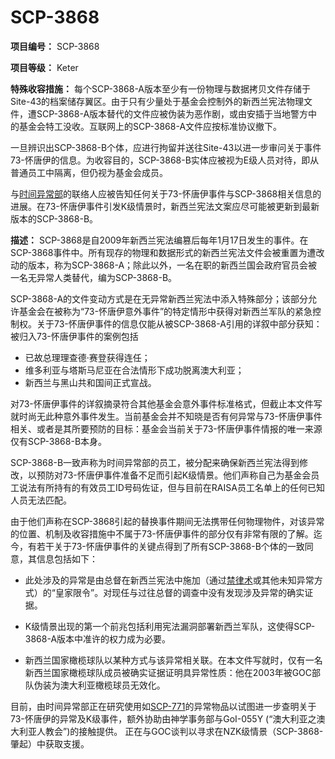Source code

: # SCP-3868
                        


**项目编号：** SCP-3868

**项目等级：** Keter

**特殊收容措施：** 每个SCP-3868-A版本至少有一份物理与数据拷贝文件存储于Site-43的档案储存翼区。由于只有少量处于基金会控制外的新西兰宪法物理文件，遭SCP-3868-A版本替代的文件应被伪装为恶作剧，或由安插于当地警方中的基金会特工没收。互联网上的SCP-3868-A文件应按标准协议撤下。

一旦辨识出SCP-3868-B个体，应进行拘留并送往Site-43以进一步审问关于事件73-怀唐伊的信息。为收容目的，SCP-3868-B实体应被视为E级人员对待，即从普通员工中隔离，但仍视为基金会成员。

与[时间异常部](/scp-1780)的联络人应被告知任何关于73-怀唐伊事件与SCP-3868相关信息的进展。在73-怀唐伊事件引发K级情景时，新西兰宪法文案应尽可能被更新到最新版本的SCP-3868-B。

**描述：** SCP-3868是自2009年新西兰宪法编篡后每年1月17日发生的事件。在SCP-3868事件中。所有现存的物理和数据形式的新西兰宪法文件会被重置为遭改动的版本，称为SCP-3868-A；除此以外，一名在职的新西兰国会政府官员会被一名无异常人类替代，编为SCP-3868-B。

SCP-3868-A的文件变动方式是在无异常新西兰宪法中添入特殊部分；该部分允许基金会在被称为“73-怀唐伊意外事件”的特定情形中获得对新西兰军队的紧急控制权。关于73-怀唐伊事件的信息仅能从被SCP-3868-A引用的详叙中部分获知：被归入73-怀唐伊事件的案例包括

- 已故总理理查德·赛登获得连任；
- 维多利亚与塔斯马尼亚在合法情形下成功脱离澳大利亚；
- 新西兰与黑山共和国间正式宣战。

对73-怀唐伊事件的详叙摘录符合其他基金会意外事件标准格式，但截止本文件写就时尚无此种意外事件发生。当前基金会并不知晓是否有何异常与73-怀唐伊事件相关、或者是其所要预防的目标：基金会当前关于73-怀唐伊事件情报的唯一来源仅有SCP-3868-B本身。

SCP-3868-B一致声称为时间异常部的员工，被分配来确保新西兰宪法得到修改，以预防对73-怀唐伊事件准备不足而引起K级情景。他们声称自己为基金会员工说法有所持有的有效员工ID号码佐证，但与目前在RAISA员工名单上的任何已知人员无法匹配。

由于他们声称在SCP-3868引起的替换事件期间无法携带任何物理物件，对该异常的位置、机制及收容措施中不属于73-怀唐伊事件的部分仅有非常有限的了解。迄今，有若干关于73-怀唐伊事件的关键点得到了所有SCP-3868-B个体的一致同意，其信息包括如下：

- 此处涉及的异常是由总督在新西兰宪法中施加（通过[禁律术](/operation-llewyn-dark)或其他未知异常方式）的“皇家限令”。对现任与过往总督的调查中没有发现涉及异常的确实证据。

- K级情景出现的第一个前兆包括利用宪法漏洞部署新西兰军队，这使得SCP-3868-A版本中准许的权力成为必要。

- 新西兰国家橄榄球队以某种方式与该异常相关联。在本文件写就时，仅有一名新西兰国家橄榄球队成员被确实证据证明具异常性质：他在2003年被GOC部队伪装为澳大利亚橄榄球员无效化。

目前，由时间异常部正在研究使用如[SCP-771](/scp-771)的异常物品以试图进一步查明关于73-怀唐伊的异常及K级事件，额外协助由神学事务部与GoI-055Y (“澳大利亚之澳大利亚人教会”)的接触提供。 正在与GOC谈判以寻求在NZK级情景（SCP-3868-肇起）中获取支援。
== == ==
Problem statement:
Although the records include pictures, output only their text, exactly and completely.

Result:
Source code

: # SCP-3868
                        


**项目编号：** SCP-3868

**项目等级：** Keter

**特殊收容措施：** 每个SCP-3868-A版本至少有一份物理与数据拷贝文件存储于Site-43的档案储存翼区。由于只有少量处于基金会控制外的新西兰宪法物理文件，遭SCP-3868-A版本替代的文件应被伪装为恶作剧，或由安插于当地警方中的基金会特工没收。互联网上的SCP-3868-A文件应按标准协议撤下。

一旦辨识出SCP-3868-B个体，应进行拘留并送往Site-43以进一步审问关于事件73-怀唐伊的信息。为收容目的，SCP-3868-B实体应被视为E级人员对待，即从普通员工中隔离，但仍视为基金会成员。

与[时间异常部](/scp-1780)的联络人应被告知任何关于73-怀唐伊事件与SCP-3868相关信息的进展。在73-怀唐伊事件引发K级情景时，新西兰宪法文案应尽可能被更新到最新版本的SCP-3868-B。

**描述：** SCP-3868是自2009年新西兰宪法编篡后每年1月17日发生的事件。在SCP-3868事件中。所有现存的物理和数据形式的新西兰宪法文件会被重置为遭改动的版本，称为SCP-3868-A；除此以外，一名在职的新西兰国会政府官员会被一名无异常人类替代，编为SCP-3868-B。

SCP-3868-A的文件变动方式是在无异常新西兰宪法中添入特殊部分；该部分允许基金会在被称为“73-怀唐伊意外事件”的特定情形中获得对新西兰军队的紧急控制权。关于73-怀唐伊事件的信息仅能从被SCP-3868-A引用的详叙中部分获知：被归入73-怀唐伊事件的案例包括

- 已故总理理查德·赛登获得连任；
- 维多利亚与塔斯马尼亚在合法情形下成功脱离澳大利亚；
- 新西兰与黑山共和国间正式宣战。

对73-怀唐伊事件的详叙摘录符合其他基金会意外事件标准格式，但截止本文件写就时尚无此种意外事件发生。当前基金会并不知晓是否有何异常与73-怀唐伊事件相关、或者是其所要预防的目标：基金会当前关于73-怀唐伊事件情报的唯一来源仅有SCP-3868-B本身。

SCP-3868-B一致声称为时间异常部的员工，被分配来确保新西兰宪法得到修改，以预防对73-怀唐伊事件准备不足而引起K级情景。他们声称自己为基金会员工说法有所持有的有效员工ID号码佐证，但与目前在RAISA员工名单上的任何已知人员无法匹配。

由于他们声称在SCP-3868引起的替换事件期间无法携带任何物理物件，对该异常的位置、机制及收容措施中不属于73-怀唐伊事件的部分仅有非常有限的了解。迄今，有若干关于73-怀唐伊事件的关键点得到了所有SCP-3868-B个体的一致同意，其信息包括如下：

- 此处涉及的异常是由总督在新西兰宪法中施加（通过[禁律术](/operation-llewyn-dark)或其他未知异常方式）的“皇家限令”。对现任与过往总督的调查中没有发现涉及异常的确实证据。

- K级情景出现的第一个前兆包括利用宪法漏洞部署新西兰军队，这使得SCP-3868-A版本中准许的权力成为必要。

- 新西兰国家橄榄球队以某种方式与该异常相关联。在本文件写就时，仅有一名新西兰国家橄榄球队成员被确实证据证明具异常性质：他在2003年被GOC部队伪装为澳大利亚橄榄球员无效化。

目前，由时间异常部正在研究使用如[SCP-771](/scp-771)的异常物品以试图进一步查明关于73-怀唐伊的异常及K级事件，额外协助由神学事务部与GoI-055Y (“澳大利亚之澳大利亚人教会”)的接触提供。 正在与GOC谈判以寻求在NZK级情景（SCP-3868-肇起）中获取支援。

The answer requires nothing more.